LA CESSAZIONE GRADUALE
LE LETTURE DEL MATTINO
Condividiamo il breve brano "La Terza Nobile Verità: la cessazione" di Gregory Kramer tratto dal libro "Mindfulness Relazionale"
Solitamente non pensiamo tanto alla felicità come cessazione di qualcosa, quanto piuttosto come accadere di cose positive o acquisizione di cose desiderate.
Tuttavia uno sguardo attento e riflessivo alle nostre vite rivela il grado di tensione suscitato in noi da voglie, impulsi, richieste e desideri che ci portiamo dietro. Ma fa anche vedere con chiarezza che quando la tensione cala, non importa quando e come, ci sentiamo bene.
Di solito il parametro di riferimento della felicità è rappresentato dalla soddisfazione temporanea delle nostre brame, oppure dalla diminuzione del dolore nell'immediato, anche se in entrambi i casi l'appagamento non dura molto. Le brame dei sensi lo rivelano con grande chiarezza. Se mangiamo un pasto squisito, significa forse che la nostra fame sarà saziata per sempre e non cercheremo più altri pasti squisiti? Ovviamente no. Anzi, ciò probabilmente farà aumentare la nostra brama di sapori raffinati. Se desideriamo una casa grande o vestiti eleganti, ottenere tali cose procurerà solo una felicità momentanea. La cosa non cambia quando entrano in gioco le brame interpersonali; soddisfarle è altrettanto effimero. Desiderio e paura lavorano insieme per destabilizzarci. Il desiderio interpersonale del piacere ci spinge a cercare soddisfazione negli altri; la paura interpersonale della solitudine ci segue passo passo.

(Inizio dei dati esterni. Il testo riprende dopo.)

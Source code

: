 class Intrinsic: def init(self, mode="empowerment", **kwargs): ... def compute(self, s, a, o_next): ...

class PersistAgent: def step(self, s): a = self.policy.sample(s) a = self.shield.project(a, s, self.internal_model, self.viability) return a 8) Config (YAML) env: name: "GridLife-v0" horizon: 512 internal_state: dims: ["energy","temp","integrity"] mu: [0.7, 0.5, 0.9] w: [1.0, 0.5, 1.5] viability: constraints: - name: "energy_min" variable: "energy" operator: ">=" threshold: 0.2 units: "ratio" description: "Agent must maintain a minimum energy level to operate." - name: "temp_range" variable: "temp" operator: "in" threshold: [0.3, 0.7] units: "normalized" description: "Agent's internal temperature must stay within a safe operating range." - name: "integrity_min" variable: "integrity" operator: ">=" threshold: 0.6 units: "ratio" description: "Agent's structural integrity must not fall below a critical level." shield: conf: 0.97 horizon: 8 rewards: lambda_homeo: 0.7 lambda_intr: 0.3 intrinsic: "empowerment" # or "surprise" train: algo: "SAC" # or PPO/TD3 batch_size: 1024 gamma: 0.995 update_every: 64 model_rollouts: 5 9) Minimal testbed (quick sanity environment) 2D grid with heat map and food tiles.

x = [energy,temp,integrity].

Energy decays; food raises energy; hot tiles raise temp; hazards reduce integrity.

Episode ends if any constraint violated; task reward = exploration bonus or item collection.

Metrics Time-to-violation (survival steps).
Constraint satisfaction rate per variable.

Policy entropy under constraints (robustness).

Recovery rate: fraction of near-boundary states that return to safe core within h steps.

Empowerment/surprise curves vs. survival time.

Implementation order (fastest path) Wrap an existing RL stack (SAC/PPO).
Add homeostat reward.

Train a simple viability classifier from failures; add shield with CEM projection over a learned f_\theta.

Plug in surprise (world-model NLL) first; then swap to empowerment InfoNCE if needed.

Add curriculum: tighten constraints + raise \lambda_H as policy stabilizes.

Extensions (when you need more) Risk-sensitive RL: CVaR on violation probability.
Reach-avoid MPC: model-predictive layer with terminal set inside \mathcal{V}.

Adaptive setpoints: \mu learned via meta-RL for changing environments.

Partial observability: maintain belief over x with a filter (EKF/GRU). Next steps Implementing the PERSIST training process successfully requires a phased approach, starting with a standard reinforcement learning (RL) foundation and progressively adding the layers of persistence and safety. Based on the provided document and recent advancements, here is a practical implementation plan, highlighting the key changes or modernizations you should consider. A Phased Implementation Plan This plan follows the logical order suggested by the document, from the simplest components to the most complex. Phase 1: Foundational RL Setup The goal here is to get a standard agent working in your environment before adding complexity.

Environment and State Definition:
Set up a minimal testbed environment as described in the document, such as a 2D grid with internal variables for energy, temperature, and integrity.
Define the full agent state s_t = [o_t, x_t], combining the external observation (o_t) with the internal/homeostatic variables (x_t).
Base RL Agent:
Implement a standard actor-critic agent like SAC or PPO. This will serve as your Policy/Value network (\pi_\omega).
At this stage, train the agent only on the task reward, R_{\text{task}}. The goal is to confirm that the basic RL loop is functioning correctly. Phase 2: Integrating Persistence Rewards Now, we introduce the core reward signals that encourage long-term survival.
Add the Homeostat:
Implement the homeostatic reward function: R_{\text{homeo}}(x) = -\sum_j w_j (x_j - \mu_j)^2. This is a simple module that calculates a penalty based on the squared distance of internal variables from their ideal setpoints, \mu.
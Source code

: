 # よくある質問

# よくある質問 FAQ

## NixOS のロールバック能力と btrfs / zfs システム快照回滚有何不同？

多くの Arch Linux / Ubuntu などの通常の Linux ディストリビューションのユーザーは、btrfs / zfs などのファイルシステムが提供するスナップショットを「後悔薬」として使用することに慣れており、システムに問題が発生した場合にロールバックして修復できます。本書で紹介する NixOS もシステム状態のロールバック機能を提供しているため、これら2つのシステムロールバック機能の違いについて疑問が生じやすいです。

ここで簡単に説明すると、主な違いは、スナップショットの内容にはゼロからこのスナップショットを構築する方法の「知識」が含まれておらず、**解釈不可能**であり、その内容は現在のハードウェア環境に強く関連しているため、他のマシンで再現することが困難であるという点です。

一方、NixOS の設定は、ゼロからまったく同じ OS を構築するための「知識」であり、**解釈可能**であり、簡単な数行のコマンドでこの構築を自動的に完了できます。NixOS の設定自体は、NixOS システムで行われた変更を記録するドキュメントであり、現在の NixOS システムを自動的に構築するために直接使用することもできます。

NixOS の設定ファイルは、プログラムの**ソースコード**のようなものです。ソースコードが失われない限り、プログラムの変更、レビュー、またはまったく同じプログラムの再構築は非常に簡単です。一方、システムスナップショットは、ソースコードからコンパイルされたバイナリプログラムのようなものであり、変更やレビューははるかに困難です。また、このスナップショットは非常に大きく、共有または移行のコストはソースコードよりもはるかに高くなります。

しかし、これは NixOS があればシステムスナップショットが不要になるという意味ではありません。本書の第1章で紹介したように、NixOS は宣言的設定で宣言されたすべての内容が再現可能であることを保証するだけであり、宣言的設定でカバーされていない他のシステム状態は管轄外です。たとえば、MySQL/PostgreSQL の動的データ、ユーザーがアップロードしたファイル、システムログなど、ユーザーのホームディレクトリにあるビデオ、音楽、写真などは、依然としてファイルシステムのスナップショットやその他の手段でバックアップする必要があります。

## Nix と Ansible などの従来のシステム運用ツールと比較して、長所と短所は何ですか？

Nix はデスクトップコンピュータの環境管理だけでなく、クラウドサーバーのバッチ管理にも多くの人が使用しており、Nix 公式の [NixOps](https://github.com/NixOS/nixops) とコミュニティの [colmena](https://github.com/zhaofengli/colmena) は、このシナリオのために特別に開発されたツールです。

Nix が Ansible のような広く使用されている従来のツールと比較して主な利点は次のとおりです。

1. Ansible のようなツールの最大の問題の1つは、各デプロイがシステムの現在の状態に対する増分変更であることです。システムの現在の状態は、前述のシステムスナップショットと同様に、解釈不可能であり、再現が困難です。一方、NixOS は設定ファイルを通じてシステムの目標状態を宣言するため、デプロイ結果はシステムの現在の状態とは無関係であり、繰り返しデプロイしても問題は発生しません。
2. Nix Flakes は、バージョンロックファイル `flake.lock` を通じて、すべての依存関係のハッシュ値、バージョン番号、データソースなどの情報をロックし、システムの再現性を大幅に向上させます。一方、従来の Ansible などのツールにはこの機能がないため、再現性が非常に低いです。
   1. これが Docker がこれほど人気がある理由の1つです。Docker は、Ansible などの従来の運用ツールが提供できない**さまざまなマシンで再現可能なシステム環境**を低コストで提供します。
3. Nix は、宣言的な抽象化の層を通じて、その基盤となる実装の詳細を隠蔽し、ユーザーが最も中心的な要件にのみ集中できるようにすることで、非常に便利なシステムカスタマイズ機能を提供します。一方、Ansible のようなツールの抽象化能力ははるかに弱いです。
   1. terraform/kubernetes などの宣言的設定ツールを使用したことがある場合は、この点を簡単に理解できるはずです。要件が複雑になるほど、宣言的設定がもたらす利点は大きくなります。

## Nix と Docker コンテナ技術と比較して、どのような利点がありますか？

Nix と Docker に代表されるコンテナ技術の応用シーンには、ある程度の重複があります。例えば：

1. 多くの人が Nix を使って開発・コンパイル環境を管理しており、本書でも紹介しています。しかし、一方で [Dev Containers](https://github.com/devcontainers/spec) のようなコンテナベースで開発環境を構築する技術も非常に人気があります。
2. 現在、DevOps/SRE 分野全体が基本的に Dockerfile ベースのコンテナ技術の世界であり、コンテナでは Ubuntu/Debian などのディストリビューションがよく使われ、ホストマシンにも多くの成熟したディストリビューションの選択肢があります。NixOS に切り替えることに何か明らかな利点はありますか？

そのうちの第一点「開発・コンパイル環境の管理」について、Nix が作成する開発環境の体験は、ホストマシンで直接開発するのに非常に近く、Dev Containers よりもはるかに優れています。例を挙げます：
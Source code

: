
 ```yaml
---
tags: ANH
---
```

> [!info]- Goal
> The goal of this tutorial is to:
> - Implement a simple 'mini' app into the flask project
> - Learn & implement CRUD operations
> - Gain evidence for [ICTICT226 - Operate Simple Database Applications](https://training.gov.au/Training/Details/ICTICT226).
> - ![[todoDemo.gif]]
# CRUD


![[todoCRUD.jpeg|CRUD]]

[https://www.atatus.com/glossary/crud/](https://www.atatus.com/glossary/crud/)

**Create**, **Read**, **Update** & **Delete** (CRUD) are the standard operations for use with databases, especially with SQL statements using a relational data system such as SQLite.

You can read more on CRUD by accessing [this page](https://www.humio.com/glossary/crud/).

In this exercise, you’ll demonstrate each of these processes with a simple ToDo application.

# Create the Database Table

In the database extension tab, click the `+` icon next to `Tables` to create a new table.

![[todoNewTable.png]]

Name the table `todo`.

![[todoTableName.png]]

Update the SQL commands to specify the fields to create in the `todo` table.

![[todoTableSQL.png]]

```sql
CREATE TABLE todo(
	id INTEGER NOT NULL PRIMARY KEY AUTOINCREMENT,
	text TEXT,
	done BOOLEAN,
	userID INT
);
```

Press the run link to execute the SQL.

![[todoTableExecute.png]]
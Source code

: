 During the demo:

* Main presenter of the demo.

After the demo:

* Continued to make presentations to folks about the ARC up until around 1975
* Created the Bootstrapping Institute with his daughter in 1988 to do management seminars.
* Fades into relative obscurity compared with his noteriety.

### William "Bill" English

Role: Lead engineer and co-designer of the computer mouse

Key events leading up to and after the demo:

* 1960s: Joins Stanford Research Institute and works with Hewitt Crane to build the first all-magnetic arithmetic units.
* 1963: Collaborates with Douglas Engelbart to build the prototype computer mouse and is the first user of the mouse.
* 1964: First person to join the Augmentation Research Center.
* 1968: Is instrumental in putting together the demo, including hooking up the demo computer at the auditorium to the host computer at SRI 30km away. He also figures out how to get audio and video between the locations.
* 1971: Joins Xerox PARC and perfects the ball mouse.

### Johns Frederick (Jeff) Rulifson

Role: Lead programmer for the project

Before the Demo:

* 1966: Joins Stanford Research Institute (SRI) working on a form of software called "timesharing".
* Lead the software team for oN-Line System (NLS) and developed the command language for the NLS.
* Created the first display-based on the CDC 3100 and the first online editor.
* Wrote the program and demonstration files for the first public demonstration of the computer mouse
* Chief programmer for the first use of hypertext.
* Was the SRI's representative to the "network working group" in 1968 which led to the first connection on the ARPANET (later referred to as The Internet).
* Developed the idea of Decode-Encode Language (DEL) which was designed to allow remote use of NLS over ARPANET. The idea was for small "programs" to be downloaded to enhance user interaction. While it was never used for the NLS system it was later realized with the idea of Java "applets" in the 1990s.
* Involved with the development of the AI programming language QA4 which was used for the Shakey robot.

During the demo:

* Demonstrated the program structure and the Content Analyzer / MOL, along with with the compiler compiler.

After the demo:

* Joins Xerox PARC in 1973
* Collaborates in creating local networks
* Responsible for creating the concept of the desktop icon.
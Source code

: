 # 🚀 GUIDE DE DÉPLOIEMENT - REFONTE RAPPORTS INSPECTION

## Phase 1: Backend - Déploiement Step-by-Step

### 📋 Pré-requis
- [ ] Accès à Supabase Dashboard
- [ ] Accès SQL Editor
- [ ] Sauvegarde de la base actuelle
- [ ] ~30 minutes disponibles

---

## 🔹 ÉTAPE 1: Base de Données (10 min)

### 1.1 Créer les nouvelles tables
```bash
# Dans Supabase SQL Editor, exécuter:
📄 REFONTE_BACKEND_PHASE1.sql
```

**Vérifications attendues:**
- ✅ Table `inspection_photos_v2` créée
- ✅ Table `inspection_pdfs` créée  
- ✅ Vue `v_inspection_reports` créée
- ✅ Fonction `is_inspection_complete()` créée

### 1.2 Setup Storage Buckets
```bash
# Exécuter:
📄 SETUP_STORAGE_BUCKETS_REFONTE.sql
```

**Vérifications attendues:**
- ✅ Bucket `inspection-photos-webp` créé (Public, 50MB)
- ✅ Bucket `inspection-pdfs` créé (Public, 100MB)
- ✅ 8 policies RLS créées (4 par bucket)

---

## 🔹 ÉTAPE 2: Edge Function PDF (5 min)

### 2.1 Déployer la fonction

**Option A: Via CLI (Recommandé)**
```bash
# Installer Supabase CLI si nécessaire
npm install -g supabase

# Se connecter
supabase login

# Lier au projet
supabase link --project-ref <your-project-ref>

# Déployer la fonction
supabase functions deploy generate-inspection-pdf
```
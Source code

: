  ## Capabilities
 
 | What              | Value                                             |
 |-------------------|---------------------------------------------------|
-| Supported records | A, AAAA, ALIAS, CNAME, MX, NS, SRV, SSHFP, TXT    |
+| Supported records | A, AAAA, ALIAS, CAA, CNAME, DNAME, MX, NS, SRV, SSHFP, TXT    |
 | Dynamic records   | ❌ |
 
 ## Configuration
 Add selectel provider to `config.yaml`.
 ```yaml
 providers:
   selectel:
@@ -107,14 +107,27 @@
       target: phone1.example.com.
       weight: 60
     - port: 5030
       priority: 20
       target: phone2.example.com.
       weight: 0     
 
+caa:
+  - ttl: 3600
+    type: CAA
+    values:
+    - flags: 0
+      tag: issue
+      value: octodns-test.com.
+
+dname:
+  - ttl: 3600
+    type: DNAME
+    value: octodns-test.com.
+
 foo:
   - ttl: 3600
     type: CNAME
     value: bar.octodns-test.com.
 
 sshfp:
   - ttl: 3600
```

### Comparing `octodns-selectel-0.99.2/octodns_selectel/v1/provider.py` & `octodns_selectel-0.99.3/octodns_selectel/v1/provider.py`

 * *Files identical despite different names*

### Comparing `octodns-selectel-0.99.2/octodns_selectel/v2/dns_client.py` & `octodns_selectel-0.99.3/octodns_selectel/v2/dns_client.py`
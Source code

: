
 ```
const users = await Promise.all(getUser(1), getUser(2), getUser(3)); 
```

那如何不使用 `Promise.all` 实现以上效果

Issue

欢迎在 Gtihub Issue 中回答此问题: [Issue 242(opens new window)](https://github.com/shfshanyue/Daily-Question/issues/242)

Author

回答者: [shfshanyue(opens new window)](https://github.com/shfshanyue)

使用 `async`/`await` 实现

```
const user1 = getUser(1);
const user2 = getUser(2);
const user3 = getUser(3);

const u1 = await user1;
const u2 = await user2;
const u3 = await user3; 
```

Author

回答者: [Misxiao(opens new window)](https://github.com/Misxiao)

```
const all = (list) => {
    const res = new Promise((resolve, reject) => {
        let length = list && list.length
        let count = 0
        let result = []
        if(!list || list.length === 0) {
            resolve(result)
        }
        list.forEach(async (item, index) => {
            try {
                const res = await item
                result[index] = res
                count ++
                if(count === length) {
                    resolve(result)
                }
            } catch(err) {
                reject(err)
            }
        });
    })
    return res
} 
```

Se bramiamo di ricevere attenzione, saremo felici quando le persone ci adulano per le nostre doti o ridono delle nostre battute. E ben presto cercheremo ancora più attenzione, per riempire il buco che non può essere colmato. Se bramiamo l'evasione, la felicità assumerà l'apparenza di un anonimato totale, o almeno del suono rassicurante della porta di casa che si chiude alle nostre spalle. Tutto inutile: la paura si infilerà sotto la porta che dovrebbe proteggerci.
Qualunque soddisfazione della brama non può che essere temporanea e precaria. Non fa nulla per porre termine ai bisogni che stanno al di sotto; e quando la soddisfazione svanisce, la inseguiamo di nuovo, eternamente bramosi. Andiamo alla ricerca di maggiore soddisfazione dei sensi, di più attenzione, di più sicurezza – in un mondo in cui tutto è contingente. La cosa più triste non è tanto che sono soddisfazioni transitorie: è che nel perseguirle o nell'aggrapparci a esse siamo quasi sempre tesi. Questa condizione viene spacciata per felicità. Che sapore potrebbe avere una forma più elevata di felicità?